Application of Box-Behnken Experimental Design in Process Parameter Optimization for Production of Berberine HCl loaded Chitosan Coated Sodium Alginate Nanoparticles

Abstract

Psoriasis is the most common chronic autoimmune disease. The pathophysiology, genetics, comorbidities, and biologic therapies of plaque psoriasis have seen the most rapid advances.

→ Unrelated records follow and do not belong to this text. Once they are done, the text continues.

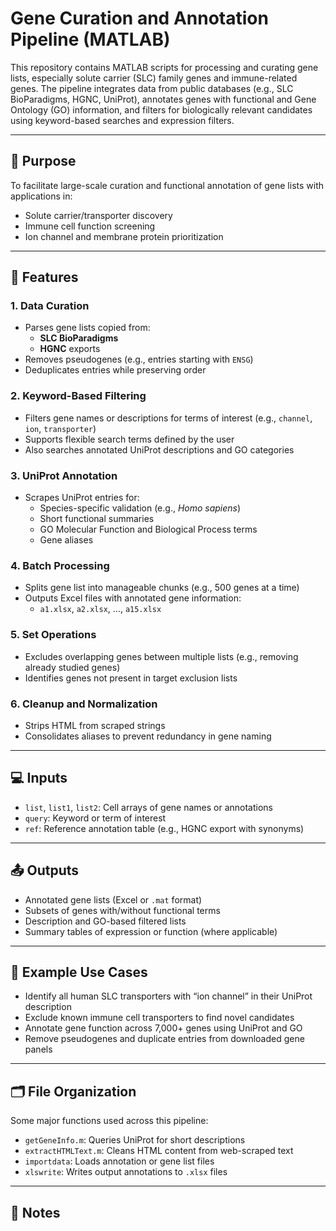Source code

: # Gene Curation and Annotation Pipeline (MATLAB)

This repository contains MATLAB scripts for processing and curating gene lists, especially solute carrier (SLC) family genes and immune-related genes. The pipeline integrates data from public databases (e.g., SLC BioParadigms, HGNC, UniProt), annotates genes with functional and Gene Ontology (GO) information, and filters for biologically relevant candidates using keyword-based searches and expression filters.

---

## 🧬 Purpose

To facilitate large-scale curation and functional annotation of gene lists with applications in:
- Solute carrier/transporter discovery
- Immune cell function screening
- Ion channel and membrane protein prioritization

---

## 🔧 Features

### 1. Data Curation
- Parses gene lists copied from:
  - **SLC BioParadigms**
  - **HGNC** exports
- Removes pseudogenes (e.g., entries starting with `ENSG`)
- Deduplicates entries while preserving order

### 2. Keyword-Based Filtering
- Filters gene names or descriptions for terms of interest (e.g., `channel`, `ion`, `transporter`)
- Supports flexible search terms defined by the user
- Also searches annotated UniProt descriptions and GO categories

### 3. UniProt Annotation
- Scrapes UniProt entries for:
  - Species-specific validation (e.g., *Homo sapiens*)
  - Short functional summaries
  - GO Molecular Function and Biological Process terms
  - Gene aliases

### 4. Batch Processing
- Splits gene list into manageable chunks (e.g., 500 genes at a time)
- Outputs Excel files with annotated gene information:
  - `a1.xlsx`, `a2.xlsx`, ..., `a15.xlsx`

### 5. Set Operations
- Excludes overlapping genes between multiple lists (e.g., removing already studied genes)
- Identifies genes not present in target exclusion lists

### 6. Cleanup and Normalization
- Strips HTML from scraped strings
- Consolidates aliases to prevent redundancy in gene naming

---

## 💻 Inputs

- `list`, `list1`, `list2`: Cell arrays of gene names or annotations
- `query`: Keyword or term of interest
- `ref`: Reference annotation table (e.g., HGNC export with synonyms)

---

## 📤 Outputs

- Annotated gene lists (Excel or `.mat` format)
- Subsets of genes with/without functional terms
- Description and GO-based filtered lists
- Summary tables of expression or function (where applicable)

---

## 🚀 Example Use Cases

- Identify all human SLC transporters with “ion channel” in their UniProt description
- Exclude known immune cell transporters to find novel candidates
- Annotate gene function across 7,000+ genes using UniProt and GO
- Remove pseudogenes and duplicate entries from downloaded gene panels

---

## 🗂️ File Organization

Some major functions used across this pipeline:
- `getGeneInfo.m`: Queries UniProt for short descriptions
- `extractHTMLText.m`: Cleans HTML content from web-scraped text
- `importdata`: Loads annotation or gene list files
- `xlswrite`: Writes output annotations to `.xlsx` files

---

## 📝 Notes
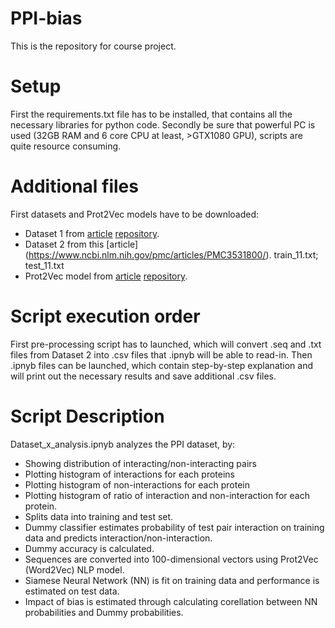 # PPI-bias
This is the repository for course project. 

# Setup
First the requirements.txt file has to be installed, that contains all the necessary libraries for python code.
Secondly be sure that powerful PC is used (32GB RAM and 6 core CPU at least, >GTX1080 GPU), scripts are quite resource consuming.

# Additional files
First datasets and Prot2Vec models have to be downloaded:
 - Dataset 1 from [article](https://academic.oup.com/bioinformatics/article/35/14/i305/5529260) [repository](https://github.com/muhaochen/seq_ppi).
 - Dataset 2 from this [article] (https://www.ncbi.nlm.nih.gov/pmc/articles/PMC3531800/). train_11.txt; test_11.txt
 - Prot2Vec model from [article](https://arxiv.org/pdf/1503.05140v1.pdf) [repository](https://github.com/kyu999/biovec).
 
# Script execution order
First pre-processing script has to launched, which will convert .seq and .txt files from Dataset 2 into .csv files that .ipnyb will be able to read-in.
Then .ipnyb files can be launched, which contain step-by-step explanation and will print out the necessary results and save additional .csv files.

# Script Description
Dataset_x_analysis.ipnyb analyzes the PPI dataset, by:
- Showing distribution of interacting/non-interacting pairs
- Plotting histogram of interactions for each proteins
- Plotting histogram of non-interactions for each protein
- Plotting histogram of ratio of interaction and non-interaction for each protein.
- Splits data into training and test set.
- Dummy classifier estimates probability of test pair interaction on training data and predicts interaction/non-interaction.
- Dummy accuracy is calculated.
- Sequences are converted into 100-dimensional vectors using Prot2Vec (Word2Vec) NLP model.
- Siamese Neural Network (NN) is fit on training data and performance is estimated on test data.
- Impact of bias is estimated through calculating corellation between NN probabilities and Dummy probabilities.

Only a tiny percentage of the supplied dose reaches the target site in most situations (traditional dosage forms), while the balance is distributed throughout the body according to its physicochemical and biochemical properties. The current worker used nanotechnology to carry out study on the formulation and evaluation of nanoparticulate Berberine HCl loaded Chitosan coated sodium alginate nanoparticles. The Berberine HCl Nanoparticles were optimised using the Box-Behnken design. Particle size (68.82-275.78nm), zeta potential ((10.90)– (47.1 mv), percentage yield (80.75 percent - 96.21percent), percentage drug entrapment (50.95 -77.28percent), and percentage release in pH 7.4 phosphate buffer (60.848 - 95.869percent) were all found to be positive with Berberine HCl nanoparticles. Nanoparticles were found to be spherical in shape with rough surfaces, according to surface morphology (SEM). In a pH 7.4 phosphate buffer, an in-vitro drug release investigation on an optimised batch of Berberine HCl nanoparticles (BE-OPT) revealed 96.242percent (12 h) release. The release kinetic investigation with the optimised batch of Berberine HCl nanoparticles (BE-OPT) demonstrated that Higuchi's release kinetic model was followed. The chosen (optimised) nanoparticles were sealed in amber-coloured bottles with cotton plugs and caps. All were kept for six months at 40±2°C/75±5% RH and examined for their physical appearance and drug content at certain intervals.